Miguel Girón is a historian specializing in United States and Borderlands history. He is currently a Ph.D. Candidate in History at Northwestern University and holds an M.A. in Borderlands History from the University of Texas at El Paso (2020) and a B.A. in History from the University of California, Santa Cruz (2017). Miguel was a Ford Foundation Predoctoral Fellow and is currently a Mellon Fellow in Latinx Studies at the School for Advance Research in Santa Fe, New Mexico.

Miguel’s manuscript explores the urban and political history of the San Diego-Tijuana borderlands. His project proposes that we must look towards the politics of city planning and urban growth to truly understand our contemporary moment that centers the U.S.-Mexico border as contentious flashpoint in American society and culture. By asking who benefits—politically and financially—from the borderland’s political economy, this dissertation illustrates the messy and haphazard rise of border politics that teeter between an institution of exclusion and enforcement and one that allows for the flow of capital, goods, and sanctioned labor. He locates this most at the San Diego-Tijuana border, the busiest land port of entry in the world.

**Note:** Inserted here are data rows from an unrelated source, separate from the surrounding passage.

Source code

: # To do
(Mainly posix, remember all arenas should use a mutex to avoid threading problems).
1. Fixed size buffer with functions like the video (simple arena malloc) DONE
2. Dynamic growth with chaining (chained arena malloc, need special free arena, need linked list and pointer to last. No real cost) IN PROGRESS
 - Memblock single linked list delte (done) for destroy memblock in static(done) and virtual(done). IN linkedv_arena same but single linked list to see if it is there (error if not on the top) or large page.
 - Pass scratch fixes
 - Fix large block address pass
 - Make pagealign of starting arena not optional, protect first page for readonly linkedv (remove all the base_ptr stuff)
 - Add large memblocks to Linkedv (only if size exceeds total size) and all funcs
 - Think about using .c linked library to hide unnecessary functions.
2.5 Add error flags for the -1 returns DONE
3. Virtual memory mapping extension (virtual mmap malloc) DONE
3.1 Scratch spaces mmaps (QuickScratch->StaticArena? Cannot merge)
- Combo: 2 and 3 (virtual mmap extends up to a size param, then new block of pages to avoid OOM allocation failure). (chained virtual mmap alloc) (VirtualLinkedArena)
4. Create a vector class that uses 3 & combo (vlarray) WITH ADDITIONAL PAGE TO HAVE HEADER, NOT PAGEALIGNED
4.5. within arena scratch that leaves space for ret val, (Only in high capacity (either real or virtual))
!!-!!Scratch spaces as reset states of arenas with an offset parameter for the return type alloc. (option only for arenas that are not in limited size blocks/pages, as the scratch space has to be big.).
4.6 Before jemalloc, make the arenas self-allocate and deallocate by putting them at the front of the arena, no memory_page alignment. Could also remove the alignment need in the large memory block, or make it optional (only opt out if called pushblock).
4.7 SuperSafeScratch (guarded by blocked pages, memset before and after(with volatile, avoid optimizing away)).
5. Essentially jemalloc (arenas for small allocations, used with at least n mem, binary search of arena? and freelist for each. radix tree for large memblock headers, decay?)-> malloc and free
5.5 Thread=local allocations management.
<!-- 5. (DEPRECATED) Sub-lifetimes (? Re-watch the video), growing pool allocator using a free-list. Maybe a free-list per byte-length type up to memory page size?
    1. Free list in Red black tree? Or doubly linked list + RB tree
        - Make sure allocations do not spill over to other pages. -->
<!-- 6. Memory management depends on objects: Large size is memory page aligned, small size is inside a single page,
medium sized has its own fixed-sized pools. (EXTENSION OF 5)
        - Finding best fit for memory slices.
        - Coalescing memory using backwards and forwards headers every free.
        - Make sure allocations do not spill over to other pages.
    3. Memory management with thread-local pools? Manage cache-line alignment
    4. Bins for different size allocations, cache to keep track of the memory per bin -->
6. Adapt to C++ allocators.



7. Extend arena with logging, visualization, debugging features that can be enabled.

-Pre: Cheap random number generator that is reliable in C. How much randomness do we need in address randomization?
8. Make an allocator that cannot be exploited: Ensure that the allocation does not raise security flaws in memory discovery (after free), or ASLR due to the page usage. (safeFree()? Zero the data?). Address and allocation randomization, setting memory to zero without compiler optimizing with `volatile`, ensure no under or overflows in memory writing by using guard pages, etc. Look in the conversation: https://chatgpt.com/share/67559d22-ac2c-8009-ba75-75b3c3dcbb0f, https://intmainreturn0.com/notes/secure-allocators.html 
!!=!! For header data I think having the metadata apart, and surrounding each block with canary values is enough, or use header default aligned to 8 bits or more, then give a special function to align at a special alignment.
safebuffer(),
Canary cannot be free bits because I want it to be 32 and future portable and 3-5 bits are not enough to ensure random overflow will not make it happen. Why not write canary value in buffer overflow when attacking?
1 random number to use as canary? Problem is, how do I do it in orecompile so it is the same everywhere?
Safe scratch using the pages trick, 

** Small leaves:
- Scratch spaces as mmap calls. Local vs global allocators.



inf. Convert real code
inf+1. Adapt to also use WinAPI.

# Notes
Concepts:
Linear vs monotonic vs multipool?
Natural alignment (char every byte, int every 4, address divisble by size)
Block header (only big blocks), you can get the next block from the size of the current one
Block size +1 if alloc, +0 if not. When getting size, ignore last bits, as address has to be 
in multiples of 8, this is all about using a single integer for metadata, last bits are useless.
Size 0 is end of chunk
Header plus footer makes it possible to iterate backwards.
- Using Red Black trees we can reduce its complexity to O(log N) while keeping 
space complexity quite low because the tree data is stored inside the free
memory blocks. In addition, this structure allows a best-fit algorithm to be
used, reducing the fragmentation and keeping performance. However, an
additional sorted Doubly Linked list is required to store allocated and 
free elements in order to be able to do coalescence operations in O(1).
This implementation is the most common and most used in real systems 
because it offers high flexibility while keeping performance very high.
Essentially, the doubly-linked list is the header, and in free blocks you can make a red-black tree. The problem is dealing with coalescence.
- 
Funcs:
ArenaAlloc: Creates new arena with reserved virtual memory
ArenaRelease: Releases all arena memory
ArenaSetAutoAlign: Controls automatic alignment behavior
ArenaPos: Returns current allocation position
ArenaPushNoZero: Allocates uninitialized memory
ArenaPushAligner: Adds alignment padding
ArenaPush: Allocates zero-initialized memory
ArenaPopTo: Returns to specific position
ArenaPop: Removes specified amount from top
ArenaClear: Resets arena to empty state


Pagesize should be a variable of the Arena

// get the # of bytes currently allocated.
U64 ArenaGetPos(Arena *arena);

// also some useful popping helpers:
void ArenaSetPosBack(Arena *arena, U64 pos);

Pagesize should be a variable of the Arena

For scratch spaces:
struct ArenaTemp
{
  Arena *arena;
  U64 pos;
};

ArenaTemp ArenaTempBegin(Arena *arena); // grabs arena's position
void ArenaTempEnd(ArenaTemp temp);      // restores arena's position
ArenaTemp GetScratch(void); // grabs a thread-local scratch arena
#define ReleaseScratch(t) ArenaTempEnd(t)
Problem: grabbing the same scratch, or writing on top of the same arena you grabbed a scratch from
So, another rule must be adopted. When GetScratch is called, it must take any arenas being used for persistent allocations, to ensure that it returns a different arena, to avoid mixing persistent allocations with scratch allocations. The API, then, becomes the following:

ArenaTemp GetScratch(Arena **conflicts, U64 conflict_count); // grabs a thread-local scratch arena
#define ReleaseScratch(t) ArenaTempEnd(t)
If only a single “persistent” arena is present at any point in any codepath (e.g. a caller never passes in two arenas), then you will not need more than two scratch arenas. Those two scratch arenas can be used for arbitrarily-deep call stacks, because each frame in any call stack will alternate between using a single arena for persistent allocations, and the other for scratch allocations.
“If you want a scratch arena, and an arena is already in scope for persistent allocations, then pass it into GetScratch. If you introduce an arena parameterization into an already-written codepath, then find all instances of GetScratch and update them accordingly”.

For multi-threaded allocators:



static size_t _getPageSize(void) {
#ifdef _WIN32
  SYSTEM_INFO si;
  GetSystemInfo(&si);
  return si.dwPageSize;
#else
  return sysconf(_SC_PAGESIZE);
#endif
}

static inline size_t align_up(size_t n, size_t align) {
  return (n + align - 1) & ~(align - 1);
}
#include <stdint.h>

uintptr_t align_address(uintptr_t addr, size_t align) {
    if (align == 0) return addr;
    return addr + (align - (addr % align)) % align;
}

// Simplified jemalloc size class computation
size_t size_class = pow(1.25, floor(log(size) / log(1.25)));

Between the 1960s and 1990s, San Diego had an important role in experimenting, defining, and implementing institutions and mechanisms to make the border economy function while delegating the issue of undocumented migration to the federal government. This process was largely done at the behest of many local stakeholders from business owners, border commuters, Mexican American Vietnam war vets, and real estate interest. Giron strategically emphasizes the work of local and regional actors to show that border policy was largely shaped from the borderlands up as opposed from the top-down and with specific outcomes that would allow the city of San Diego to benefit economically from the world’s busiest land port of entry.

In his spare time, Miguel is a cyclist and an amateur photographer working on photo projects that capture the essence of his historical work and, more broadly, life on the border and in the Southwest.